THE MARCH TO THE NCAA TOURNAMENT

Bubble teams shoot to spruce up resumes

Arkansas players Mardracus Wade and Bobby Portis react after a South Carolina turnover late in the second half of a Feb. 19, 2013 game at Bud Walton Arena in Fayetteville.
Arkansas players Mardracus Wade and Bobby Portis react after a South Carolina turnover late in the second half of a Feb. 19, 2013 game at Bud Walton Arena in Fayetteville.

FAYETTEVILLE - Arkansas’ late-season surge has vaulted it back into the latest NCAA Tournament projections of analysts Joe Lunardi of ESPN.com and Jerry Palm of CBSSports.com.

Victories in seven of their past eight has lifted the Razorbacks from a 2-6 SEC start to tie Tennessee for fourth place in the conference standings at 9-7 with two games left in the regular season.

Arkansas had not been projected to make the NCAA field by both ESPN.

com and CBSsports.com since mid-January, before the Razorbacks lost 66-61 at Georgia in overtime to fall to 1-3 in the SEC.

Arkansas, Tennessee, Missouri and LSU are viewed as the SEC’s bubble teams, with third-place Georgia considered a long shot to win an at-large berth, based on its 6-6 nonconference record; Ole Miss, which won the last season’s SEC Tournament and beat No. 5 seed Wisconsin in the NCAA Tournament with high-scoring Marshall Henderson, is another with an outside shot.

No. 1 Florida and No. 25 Kentucky, which has lost two in a row, are considered the SEC’s only locks for the NCAA field.

The SEC’s bubble teams are well aware of what they need to do in the last week of the regular season and in next week’s SEC Tournament.

“If we take care of business, we’ll be where we need to be,” said Arkansas Coach Mike Anderson, whose Razorbacks are No. 35 in the power index created by ESPN.

Anderson said he isn’t concerned that his players will become obsessed with the NCAA projections to the detriment of them doing their job.

“First of all, those guys have never been into any tournament or anything,” Anderson said. “They don’t know what goes into all that, so the most important thing for them is … let’s control what we can control, and that is today’s practice.

“That’s been our mind-set all year long, and so as we get to this part of the year, we’re not going to change.

Even as outside sources keep talking and saying this here, just follow my lead.”

Arkansas senior Kikko Haydar said he knows how fleeting tournament predictions can be.

“I wouldn’t even really call it a distraction to us, because we still remember when nobody really thought too much of us, which was not really that long ago to be honest,” Haydar said.

“As long as we can come out and control the things we can control and play the basketball we want to play, I think we’ll be well off,” Arkansas senior Fred Gulley III said.

The Razorbacks, with three road victories, including a 71-67 decision at then-No. 17 Kentucky last Thursday, have climbed to No. 58 in the Ratings Percentage Index (RPI), a scale used by the NCAA selection committee to help determine at large selections for the tournament.

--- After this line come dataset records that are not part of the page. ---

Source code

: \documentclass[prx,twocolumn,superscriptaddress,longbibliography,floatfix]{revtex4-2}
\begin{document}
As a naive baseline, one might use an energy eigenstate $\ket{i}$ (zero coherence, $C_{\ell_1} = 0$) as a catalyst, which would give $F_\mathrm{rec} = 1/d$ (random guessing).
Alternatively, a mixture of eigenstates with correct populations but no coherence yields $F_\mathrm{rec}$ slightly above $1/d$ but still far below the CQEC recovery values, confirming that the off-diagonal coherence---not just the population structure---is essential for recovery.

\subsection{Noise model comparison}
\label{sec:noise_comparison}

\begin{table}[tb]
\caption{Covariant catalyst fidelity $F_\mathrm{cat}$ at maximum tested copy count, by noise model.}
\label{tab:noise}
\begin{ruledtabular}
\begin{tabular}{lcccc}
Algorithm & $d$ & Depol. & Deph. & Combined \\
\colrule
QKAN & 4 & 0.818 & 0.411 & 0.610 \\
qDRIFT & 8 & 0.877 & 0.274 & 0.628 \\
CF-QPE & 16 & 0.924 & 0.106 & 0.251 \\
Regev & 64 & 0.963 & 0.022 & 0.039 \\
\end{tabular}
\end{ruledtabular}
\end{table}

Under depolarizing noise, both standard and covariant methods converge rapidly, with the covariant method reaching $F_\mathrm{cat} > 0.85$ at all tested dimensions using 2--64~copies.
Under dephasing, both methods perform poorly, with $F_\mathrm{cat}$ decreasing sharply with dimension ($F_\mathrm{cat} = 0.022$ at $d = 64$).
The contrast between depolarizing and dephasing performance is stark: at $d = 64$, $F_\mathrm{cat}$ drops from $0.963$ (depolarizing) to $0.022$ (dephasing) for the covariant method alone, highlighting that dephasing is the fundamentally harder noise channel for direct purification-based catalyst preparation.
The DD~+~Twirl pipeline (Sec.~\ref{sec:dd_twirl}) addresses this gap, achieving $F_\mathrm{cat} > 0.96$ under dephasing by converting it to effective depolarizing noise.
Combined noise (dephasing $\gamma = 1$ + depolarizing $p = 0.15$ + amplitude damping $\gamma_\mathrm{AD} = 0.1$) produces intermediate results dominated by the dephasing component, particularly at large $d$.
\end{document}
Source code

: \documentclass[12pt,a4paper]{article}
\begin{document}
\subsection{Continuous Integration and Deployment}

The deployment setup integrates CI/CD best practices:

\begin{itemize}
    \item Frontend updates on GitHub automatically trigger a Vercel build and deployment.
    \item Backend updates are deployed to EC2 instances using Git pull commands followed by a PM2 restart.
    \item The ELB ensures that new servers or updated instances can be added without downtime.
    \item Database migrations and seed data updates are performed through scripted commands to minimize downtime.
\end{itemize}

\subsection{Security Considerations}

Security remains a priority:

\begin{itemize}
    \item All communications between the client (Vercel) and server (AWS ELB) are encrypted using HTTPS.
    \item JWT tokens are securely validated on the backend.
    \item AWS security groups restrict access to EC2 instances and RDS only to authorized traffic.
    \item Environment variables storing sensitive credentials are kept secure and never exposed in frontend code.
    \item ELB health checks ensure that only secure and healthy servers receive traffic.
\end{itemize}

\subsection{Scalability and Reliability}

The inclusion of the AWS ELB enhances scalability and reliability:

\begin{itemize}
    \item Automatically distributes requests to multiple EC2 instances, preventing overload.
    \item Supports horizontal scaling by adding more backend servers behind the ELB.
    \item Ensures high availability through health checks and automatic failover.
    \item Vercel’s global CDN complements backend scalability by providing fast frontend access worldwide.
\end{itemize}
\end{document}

Arkansas is one of four SEC teams between 48th and 64th in the RPI, joining No. 48 Tennessee, No. 52 Missouri and No. 64 LSU.

“We’ve got to win games,” Missouri Coach Frank Haith said. “There’s games to be played and we’ve got to take care of business if we want to play in the NCAA Tournament.”

LSU, tied with Missouri, Ole Miss and Texas A&M at 8-8 in conference, has fallen into a four-way tie for sixth place, a precarious position in the SEC pecking order.

“We’re still a firm believer in that we really need to finish strong,” said LSU Coach Johnny Jones, whose Tigers play at Vanderbilt on Thursday then host Georgia to conclude the regular season.

Lunardi had Arkansas and Tennessee in his “last four in” category on Monday, with the Volunteers a No. 11 seed and Arkansas a No. 12 seed. Palm has Arkansas as a No. 11 seed, has No. 12 seed Missouri as one of his last four in, and has Tennessee as one of his first four out.

The SEC, which put half its 12-team membership in the NCAA Tournament eight times in a 10-year stretch from 1999 to 2008, is trying to quantify its national clout, despite having won three of the past eight NCAA championships.

“The sad thing is, when we beat each other, [people say] the league is soft,” Calipari said. “Really?

When everybody else beats each other, it shows the parity of their league, how strong their league is from top to bottom. This league should have five to six teams in.”

But the SEC has averaged 3.6 NCAA teams over the past five years, and that includes the past two seasons as a 14-team conference.

This year, the SEC is ranked No. 7 in the conference ratings, behind the Big 12, Big Ten, Pac-12, Big East, Atlantic Coast and Atlantic 10 conferences, which will make it difficult to place more than four teams in the field.

Georgia Coach Mark Fox said he was prepared to argue about his team’s inclusion if the Bulldogs remained in third place in the SEC.

“My manager came to me the other day and said there was a team - I don’t know who it was - who had lost seven games in a row and was still a tournament team,” Fox said after his team’s 87-75 loss at Arkansas. “If someone in the SEC did that they’d make them Division II.

“Our league is a terrific.

And every league’s got some black eyes, ours included. But I think I would echo John’s thoughts that there’s a lot of teams in this league - Arkansas being one - that belong in the NCAA Tournament.”